Nike did not immediately respond to a request for comment.

Lead plaintiffs attorney Laura Salerno Owens said: “We agree with the court’s decision. In a class action lawsuit affecting thousands of Oregonians, the public has a right to see the evidence. Nike should not Nor should Nike be able to hide statistics proving that Nike discriminates, nor should Nike be able to hide that it stopped its promotional practices study, especially when it publicly touted the study. , “sunlight is the best disinfectant”, the only way to truly get justice is to have transparency and open scrutiny of Nike’s treatment of women in the workplace.”

In her ruling, Russo criticized Nike’s repeated attempts to seal documents, saying it had “mistakenly pointed to certain redactions in its original filing,” which led to the submission of additional documents and an “enormous expense.” “hearing time.

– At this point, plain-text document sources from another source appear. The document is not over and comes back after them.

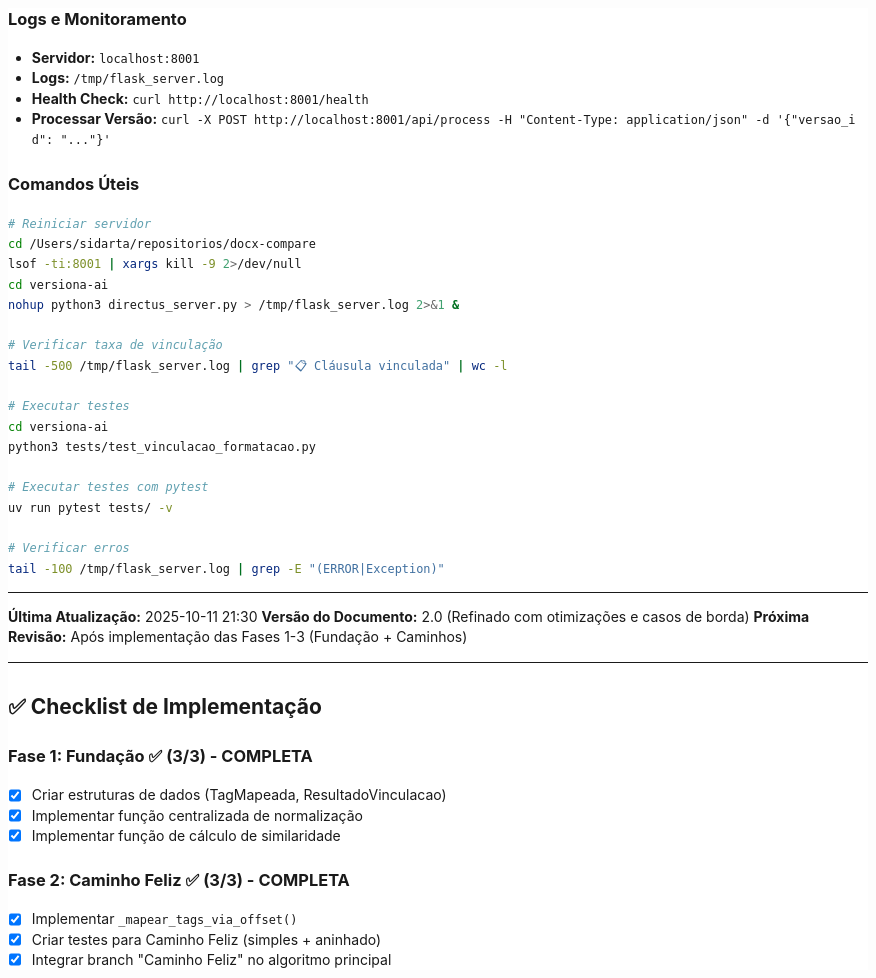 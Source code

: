 ### Logs e Monitoramento

- **Servidor:** `localhost:8001`
- **Logs:** `/tmp/flask_server.log`
- **Health Check:** `curl http://localhost:8001/health`
- **Processar Versão:** `curl -X POST http://localhost:8001/api/process -H "Content-Type: application/json" -d '{"versao_id": "..."}'`

### Comandos Úteis

```bash
# Reiniciar servidor
cd /Users/sidarta/repositorios/docx-compare
lsof -ti:8001 | xargs kill -9 2>/dev/null
cd versiona-ai
nohup python3 directus_server.py > /tmp/flask_server.log 2>&1 &

# Verificar taxa de vinculação
tail -500 /tmp/flask_server.log | grep "📋 Cláusula vinculada" | wc -l

# Executar testes
cd versiona-ai
python3 tests/test_vinculacao_formatacao.py

# Executar testes com pytest
uv run pytest tests/ -v

# Verificar erros
tail -100 /tmp/flask_server.log | grep -E "(ERROR|Exception)"
```

---

**Última Atualização:** 2025-10-11 21:30
**Versão do Documento:** 2.0 (Refinado com otimizações e casos de borda)
**Próxima Revisão:** Após implementação das Fases 1-3 (Fundação + Caminhos)

---

## ✅ Checklist de Implementação

### Fase 1: Fundação ✅ (3/3) - COMPLETA

- [x] Criar estruturas de dados (TagMapeada, ResultadoVinculacao)
- [x] Implementar função centralizada de normalização
- [x] Implementar função de cálculo de similaridade

### Fase 2: Caminho Feliz ✅ (3/3) - COMPLETA

- [x] Implementar `_mapear_tags_via_offset()`
- [x] Criar testes para Caminho Feliz (simples + aninhado)
- [x] Integrar branch "Caminho Feliz" no algoritmo principal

Russo also granted the publications a motion to intervene in the lawsuit, essentially giving them a watchdog role in sealing or redacting documents.

“Courts routinely permit press intervention for the purpose of unsealing court records,” Russo wrote, adding that the interests of the public and the press are “not necessarily represented in litigation.”

Do you work at Nike or have ideas to share? Contact reporter Matthew Kish via the encrypted messaging app Signal (+1-971-319-3830) or email ([email protected]). CheckInsider’s Guide to Sourcesfor more tips on sharing information securely.